THE TASK
Look below for the line containing "para generar los" and the line containing "La segunda conclusión"; repeat exactly those two lines and all lines between them, and nothing else.

---

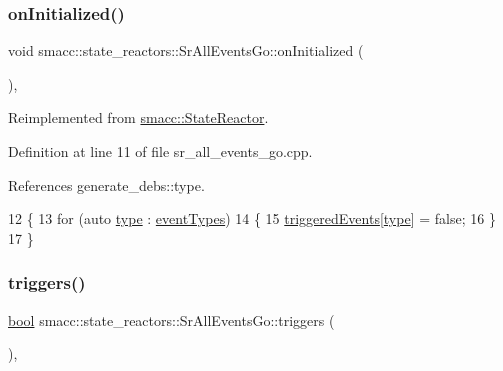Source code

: \subsubsection{\texorpdfstring{on\+Initialized()}{onInitialized()}}
{\footnotesize\ttfamily void smacc\+::state\+\_\+reactors\+::\+Sr\+All\+Events\+Go\+::on\+Initialized (\begin{DoxyParamCaption}{ }\end{DoxyParamCaption})\hspace{0.3cm}{\ttfamily [override]}, {\ttfamily [virtual]}}



Reimplemented from \hyperlink{classsmacc_1_1StateReactor_aa10b2c6b7d1e80f01b00cbdac526a2bf}{smacc\+::\+State\+Reactor}.



Definition at line 11 of file sr\+\_\+all\+\_\+events\+\_\+go.\+cpp.



References generate\+\_\+debs\+::type.


\begin{DoxyCode}
12 \{
13     \textcolor{keywordflow}{for} (\textcolor{keyword}{auto} \hyperlink{namespacegenerate__debs_a50bc9a7ecac9584553e089a448bcde58}{type} : \hyperlink{classsmacc_1_1StateReactor_a65c8ddfce40e7859e5c73fff1cf6c04b}{eventTypes})
14     \{
15         \hyperlink{classsmacc_1_1state__reactors_1_1SrAllEventsGo_a2c3d7c7e15ed155ae6e83fe49e7897e9}{triggeredEvents}[\hyperlink{namespacegenerate__debs_a50bc9a7ecac9584553e089a448bcde58}{type}] = \textcolor{keyword}{false};
16     \}
17 \}
\end{DoxyCode}
\mbox{\label{classsmacc_1_1state__reactors_1_1SrAllEventsGo_ab752043eda070661d2a676b580c679b7}} 
\subsubsection{\texorpdfstring{triggers()}{triggers()}}
{\footnotesize\ttfamily \hyperlink{classbool}{bool} smacc\+::state\+\_\+reactors\+::\+Sr\+All\+Events\+Go\+::triggers (\begin{DoxyParamCaption}{ }\end{DoxyParamCaption})\hspace{0.3cm}{\ttfamily [override]}, {\ttfamily [virtual]}}



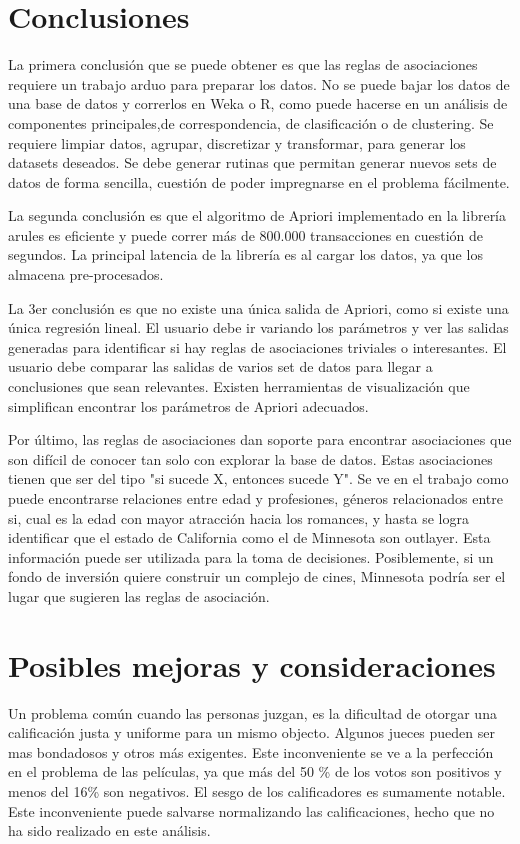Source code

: \documentclass[journal]{IEEEtran}
\begin{document}
\section{Conclusiones}
La primera conclusión que se puede obtener es que las reglas de asociaciones requiere
un trabajo arduo para preparar los datos. No se puede bajar los datos de una base de datos
y correrlos en Weka o R, como puede hacerse en un análisis de componentes 
principales,de correspondencia, de clasificación o de clustering. Se requiere limpiar 
datos, agrupar, discretizar y transformar, 
para generar los datasets deseados. Se debe generar rutinas que permitan generar nuevos
sets de datos de forma sencilla, cuestión de poder impregnarse en el problema fácilmente.

La segunda conclusión es que el algoritmo de Apriori implementado en la librería arules
es eficiente y puede correr más de 800.000 transacciones en cuestión de segundos. La principal
latencia de la librería es al cargar los datos, ya que los almacena pre-procesados.

La 3er conclusión es que no existe una única salida de Apriori, como si existe una única
regresión lineal. El usuario debe ir variando
los parámetros y ver las salidas generadas para identificar si hay reglas de asociaciones
triviales o interesantes. El usuario debe comparar las salidas de varios set de datos para
llegar a conclusiones que sean relevantes. Existen herramientas de visualización que simplifican
encontrar los parámetros de Apriori adecuados.

Por último, las reglas de asociaciones dan soporte para encontrar asociaciones
que son difícil de conocer tan solo con explorar la base de datos. Estas asociaciones tienen
que ser del tipo "si sucede X, entonces sucede Y". Se ve en el trabajo
como puede encontrarse relaciones entre edad y profesiones, géneros relacionados entre si,
cual es la edad con mayor atracción hacia los romances, y hasta se logra identificar
que el estado de California como el de Minnesota son outlayer. Esta información puede
ser utilizada para la toma de decisiones. Posiblemente, si un
fondo de inversión quiere construir un complejo de cines, Minnesota podría ser el 
lugar que sugieren las reglas de asociación.

\section{Posibles mejoras y consideraciones}

Un problema común cuando las personas juzgan, es la dificultad de otorgar una
calificación justa y uniforme para un mismo objecto. Algunos jueces pueden ser
mas bondadosos y otros más exigentes. Este inconveniente se ve a la perfección
en el problema de las películas, ya que más del 50 \% de los votos son positivos
y menos del 16\% son negativos. El sesgo de los calificadores es sumamente notable.
Este inconveniente puede salvarse normalizando las calificaciones, hecho que no
ha sido realizado en este análisis.
\end{document}
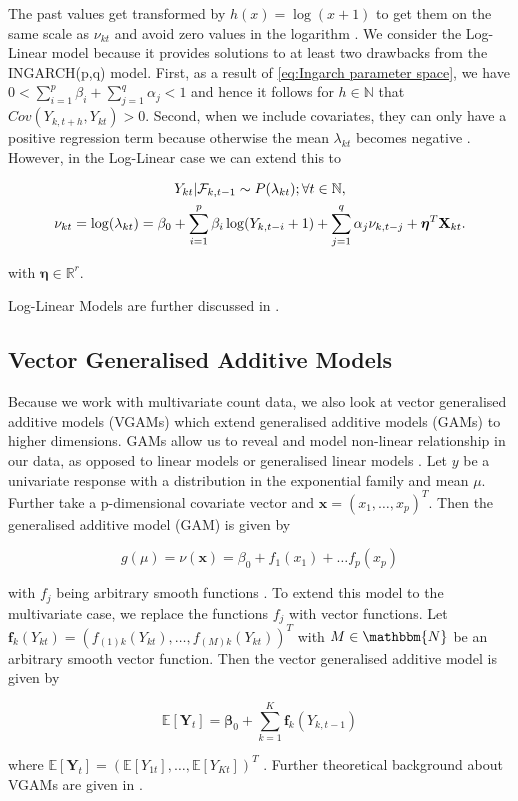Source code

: The past values get transformed by $h(x)=\log(x+1)$ to get them on the same scale as $\nu_{kt}$ and avoid zero values in the logarithm \cite{Liboschik:2016,Fokianos:2011}. We consider the Log-Linear model because it provides solutions to at least two drawbacks from the INGARCH(p,q) model. First, as a result of \ref{eq:Ingarch parameter space}, we have $0 < \sum_{i=1}^p\beta_i + \sum_{j=1}^q\alpha_j < 1$ and hence it follows for $h\in \mathbb{N}$ that $Cov(Y_{k,t+h},Y_{kt})>0$. Second, when we include covariates, they can only have a positive regression term because otherwise the mean $\lambda_{kt}$ becomes negative \cite{Fokianos:2011}. However, in the Log-Linear case we can extend this to

\begin{gather}
Y_{kt} | \mathcal{F}_{k,t-1} \sim P(\lambda_{kt}); \forall t \in \mathbb{N}, \\
\nu_{kt}= \log(\lambda_{kt}) = \beta_0 + \sum_{i=1}^p\beta_i \log(Y_{k,t-i}+1) + \sum_{j=1}^q\alpha_j \nu_{k,t-j} + \bm{\eta}^T\textbf{X}_{kt}.
\label{eq:Log-Linear model external factors}
\end{gather}

with $\bm{\eta} \in \mathbb{R}^r$. 

Log-Linear Models are further discussed in \cite{Fokianos:2011,Woodard:2011,Douc:2013}.


\subsection{Vector Generalised Additive Models}
\label{sec:Vgam}

Because we work with multivariate count data, we also look at vector generalised additive models (VGAMs) which extend generalised additive models (GAMs) to higher dimensions. GAMs allow us to reveal and model non-linear relationship in our data, as opposed to linear models or generalised linear models \cite{Yee:1996}. Let $y$ be a univariate response with a distribution in the exponential family and mean $\mu$. Further take a p-dimensional covariate vector and $\bm{x}=(x_1,\ldots,x_p)^T$. Then the generalised additive model (GAM) is given by

\begin{equation}
g(\mu) = \nu(\bm{x}) = \beta_0 + f_1(x_1) + \ldots f_p(x_p)
\label{eq:Gam}
\end{equation}

with $f_j$ being arbitrary smooth functions \cite{Yee:1996}.
To extend this model to the multivariate case, we replace the functions $f_j$ with vector functions. Let $\bm{f}_k(Y_{kt}) = (f_{(1)k}(Y_{kt}),\ldots,f_{(M)k}(Y_{kt}))^T$ with $M \in \mathbbm{N}$ be an arbitrary smooth vector function. Then the vector generalised additive model is given by

\begin{equation}
\mathbb{E}[\bm{Y}_t] = \bm{\beta}_0 + \sum_{k=1}^K\bm{f}_k(Y_{k,t-1})
\label{eq:Vgam}
\end{equation}

where $\mathbb{E}[\bm{Y}_t] = (\mathbb{E}[Y_{1t}],\ldots,\mathbb{E}[Y_{Kt}])^T$ \cite{Yee:1996}. Further theoretical background about VGAMs are given in \cite{Yee:1996,Yee:2015,Wood:2004}.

---

YOUR SOLUTION
para generar los datasets deseados. Se debe generar rutinas que permitan generar nuevos
sets de datos de forma sencilla, cuestión de poder impregnarse en el problema fácilmente.

La segunda conclusión es que el algoritmo de Apriori implementado en la librería arules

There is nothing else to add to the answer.